> **EXERCISE GOAL**
For this exercise, write out the full listing that follows exactly and skip its pictures.

> **RECORD EXTRACTS**
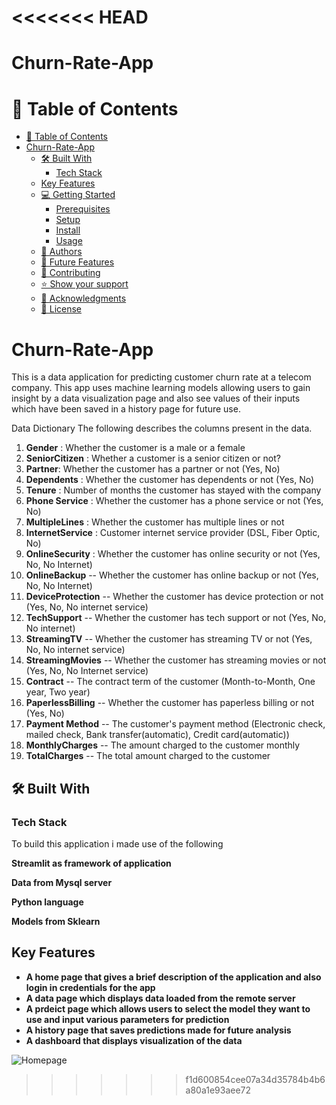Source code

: <<<<<<< HEAD
=======
# Churn-Rate-App
</div>


<!-- TABLE OF CONTENTS -->

# 📗 Table of Contents

- [📗 Table of Contents](#-table-of-contents)
- [Churn-Rate-App ](#Churn-Rate-App-)
  - [🛠 Built With ](#-built-with-)
    - [Tech Stack ](#tech-stack-)
  - [Key Features ](#key-features-)
  - [💻 Getting Started ](#-getting-started-)
    - [Prerequisites](#prerequisites)
    - [Setup](#setup)
    - [Install](#install)
    - [Usage](#usage)
  - [👥 Authors ](#-authors-)
  - [🔭 Future Features ](#-future-features-)
  - [🤝 Contributing ](#-contributing-)
  - [⭐️ Show your support ](#️-show-your-support-)
  - [🙏 Acknowledgments ](#-acknowledgments-)
  - [📝 License ](#-license-)

# Churn-Rate-App <a name="about-project"></a>

This is a data application for predicting customer churn rate at a telecom company. This app uses machine learning models allowing users to gain insight by a data visualization page and also see values of their inputs which have been saved in a history page for future use.  

Data Dictionary
The following describes the columns present in the data.

1. **Gender** : Whether the customer is a male or a female
2. **SeniorCitizen** : Whether a customer is a senior citizen or not?
3. **Partner**:  Whether the customer has a partner or not (Yes, No)
4. **Dependents** : Whether the customer has dependents or not (Yes, No)
5. **Tenure** : Number of months the customer has stayed with the company
6. **Phone Service** : Whether the customer has a phone service or not (Yes, No)
7. **MultipleLines** : Whether the customer has multiple lines or not
8. **InternetService** : Customer internet service provider (DSL, Fiber Optic, No)
9. **OnlineSecurity** : Whether the customer has online security or not (Yes, No, No Internet)
10. **OnlineBackup** -- Whether the customer has online backup or not (Yes, No, No Internet)
11. **DeviceProtection** -- Whether the customer has device protection or not (Yes, No, No internet service)
12. **TechSupport** -- Whether the customer has tech support or not (Yes, No, No internet)
13. **StreamingTV** -- Whether the customer has streaming TV or not (Yes, No, No internet service)
14. **StreamingMovies** -- Whether the customer has streaming movies or not (Yes, No, No Internet service)
15. **Contract** -- The contract term of the customer (Month-to-Month, One year, Two year)
16. **PaperlessBilling** -- Whether the customer has paperless billing or not (Yes, No)
17. **Payment Method** -- The customer's payment method (Electronic check, mailed check, Bank transfer(automatic), Credit card(automatic))
18. **MonthlyCharges** -- The amount charged to the customer monthly
19. **TotalCharges** -- The total amount charged to the customer

## 🛠 Built With <a name="built-with"></a>

### Tech Stack <a name="tech-stack"></a>

To build this application i made use of the following

**Streamlit as framework of application**

**Data from Mysql server**

**Python language**

**Models from Sklearn**


## Key Features <a name="key-features"></a>

- **A home page that gives a brief description of the application and also login in credentials for the app**
- **A data page which displays data loaded from the remote server**
- **A prdeict page which allows users to select the model they want to use and input various parameters for prediction**
- **A history page that saves predictions made for future analysis**
- **A dashboard that displays visualization of the data**

![Homepage](C:\Users\baakw\Desktop\Churn-Rate-App\Images\homepage.png)
>>>>>>> f1d600854cee07a34d35784b4b6a80a1e93aee72
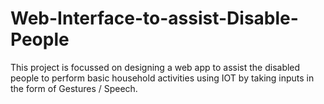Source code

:# Web-Interface-to-assist-Disable-People
This project is focussed on designing a web app to assist the disabled people to perform basic household activities using IOT by taking inputs in the form of Gestures / Speech.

> **RESULT OF THE TASK**
Source code

: <<<<<<< HEAD
=======
# Churn-Rate-App
</div>


<!-- TABLE OF CONTENTS -->

# 📗 Table of Contents

- [📗 Table of Contents](#-table-of-contents)
- [Churn-Rate-App ](#Churn-Rate-App-)
  - [🛠 Built With ](#-built-with-)
    - [Tech Stack ](#tech-stack-)
  - [Key Features ](#key-features-)
  - [💻 Getting Started ](#-getting-started-)
    - [Prerequisites](#prerequisites)
    - [Setup](#setup)
    - [Install](#install)
    - [Usage](#usage)
  - [👥 Authors ](#-authors-)
  - [🔭 Future Features ](#-future-features-)
  - [🤝 Contributing ](#-contributing-)
  - [⭐️ Show your support ](#️-show-your-support-)
  - [🙏 Acknowledgments ](#-acknowledgments-)
  - [📝 License ](#-license-)

# Churn-Rate-App <a name="about-project"></a>

This is a data application for predicting customer churn rate at a telecom company. This app uses machine learning models allowing users to gain insight by a data visualization page and also see values of their inputs which have been saved in a history page for future use.  

Data Dictionary
The following describes the columns present in the data.

1. **Gender** : Whether the customer is a male or a female
2. **SeniorCitizen** : Whether a customer is a senior citizen or not?
3. **Partner**:  Whether the customer has a partner or not (Yes, No)
4. **Dependents** : Whether the customer has dependents or not (Yes, No)
5. **Tenure** : Number of months the customer has stayed with the company
6. **Phone Service** : Whether the customer has a phone service or not (Yes, No)
7. **MultipleLines** : Whether the customer has multiple lines or not
8. **InternetService** : Customer internet service provider (DSL, Fiber Optic, No)
9. **OnlineSecurity** : Whether the customer has online security or not (Yes, No, No Internet)
10. **OnlineBackup** -- Whether the customer has online backup or not (Yes, No, No Internet)
11. **DeviceProtection** -- Whether the customer has device protection or not (Yes, No, No internet service)
12. **TechSupport** -- Whether the customer has tech support or not (Yes, No, No internet)
13. **StreamingTV** -- Whether the customer has streaming TV or not (Yes, No, No internet service)
14. **StreamingMovies** -- Whether the customer has streaming movies or not (Yes, No, No Internet service)
15. **Contract** -- The contract term of the customer (Month-to-Month, One year, Two year)
16. **PaperlessBilling** -- Whether the customer has paperless billing or not (Yes, No)
17. **Payment Method** -- The customer's payment method (Electronic check, mailed check, Bank transfer(automatic), Credit card(automatic))
18. **MonthlyCharges** -- The amount charged to the customer monthly
19. **TotalCharges** -- The total amount charged to the customer

## 🛠 Built With <a name="built-with"></a>

### Tech Stack <a name="tech-stack"></a>

To build this application i made use of the following

**Streamlit as framework of application**

**Data from Mysql server**

**Python language**

**Models from Sklearn**


## Key Features <a name="key-features"></a>

- **A home page that gives a brief description of the application and also login in credentials for the app**
- **A data page which displays data loaded from the remote server**
- **A prdeict page which allows users to select the model they want to use and input various parameters for prediction**
- **A history page that saves predictions made for future analysis**
- **A dashboard that displays visualization of the data**

![Homepage](C:\Users\baakw\Desktop\Churn-Rate-App\Images\homepage.png)
>>>>>>> f1d600854cee07a34d35784b4b6a80a1e93aee72
Source code

:# Web-Interface-to-assist-Disable-People
This project is focussed on designing a web app to assist the disabled people to perform basic household activities using IOT by taking inputs in the form of Gestures / Speech.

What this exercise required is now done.